You know what pisses me right the hell off about liberals -- and conservatives, albeit to a lesser extent -- vis-a-vis libertarians? Both of them pooh-pooh libertarianism as a valid political philosophy right up until libertarians support things they support as good liberals or conservatives. Witness one good lefty's witless screed in which he claims libertarianism is "juvenile" and "stupid." Matt Welch at Reason eviscerates Gabriel Winant pretty well, so I'm gonna go in a different direction.

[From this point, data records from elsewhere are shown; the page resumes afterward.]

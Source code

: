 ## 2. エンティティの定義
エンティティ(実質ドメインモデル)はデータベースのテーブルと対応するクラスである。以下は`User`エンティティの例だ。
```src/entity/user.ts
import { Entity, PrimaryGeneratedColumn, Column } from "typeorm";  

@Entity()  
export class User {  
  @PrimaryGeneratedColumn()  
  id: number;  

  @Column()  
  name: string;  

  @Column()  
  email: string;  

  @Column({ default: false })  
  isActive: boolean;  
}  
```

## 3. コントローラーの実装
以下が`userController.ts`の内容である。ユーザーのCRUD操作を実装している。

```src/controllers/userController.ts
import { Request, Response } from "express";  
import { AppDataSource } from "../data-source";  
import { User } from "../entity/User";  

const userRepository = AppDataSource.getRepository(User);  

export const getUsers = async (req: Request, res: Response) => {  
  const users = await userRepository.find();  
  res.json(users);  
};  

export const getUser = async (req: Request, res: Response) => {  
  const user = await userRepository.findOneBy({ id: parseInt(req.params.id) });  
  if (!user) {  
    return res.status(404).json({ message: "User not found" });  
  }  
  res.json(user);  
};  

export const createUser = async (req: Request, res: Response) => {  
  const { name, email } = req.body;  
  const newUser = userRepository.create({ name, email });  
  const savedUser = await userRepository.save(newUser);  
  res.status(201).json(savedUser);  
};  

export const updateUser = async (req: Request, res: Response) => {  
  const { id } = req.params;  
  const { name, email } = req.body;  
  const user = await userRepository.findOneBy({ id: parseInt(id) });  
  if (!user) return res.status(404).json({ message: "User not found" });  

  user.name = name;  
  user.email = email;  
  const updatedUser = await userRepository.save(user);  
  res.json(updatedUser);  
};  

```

We all know that liberals AND conservatives have their own pet causes that are ultimately antithetical to liberty. Libertarians not so much, as you see if you'll examine their platform. I might concede that certain planks of the Libertarian philosophy (that many small-L libertarians subscribe to) are so weak as to be fatal, such as open borders -- because if you're going to let everyone in, that 's going to include a lot of people outwardly hostile to libertarian philosophy. I would go so far as to say that's the only part of said philosophy that's completely unworkable, with it being the self-defeating thing that it is. Ultimately it's a contradiction that can't be worked around, and so I don't understand why they hold on to it the way they do. But to take that contradiction and throw the entire philosophy out is what is the stupid and juvenile thing here. Rand Paul was rather tone-deaf in his proclamation that the Civil Rights Act of 1964 should be thrown out, but even still I wonder to what extent the free market would work these days, with racial discrimination not being nearly as socially acceptable as it was back in 1964. I'd argue the CRA of '64 should stay in place, but I think the principle Paul was alluding to deserves a more honest look than the one it's been getting. It was rather ironic that Winant referred to libertarianism being juvenile, when the entire philosophy is predicated on the proposition that adults should be treated like, well, adults.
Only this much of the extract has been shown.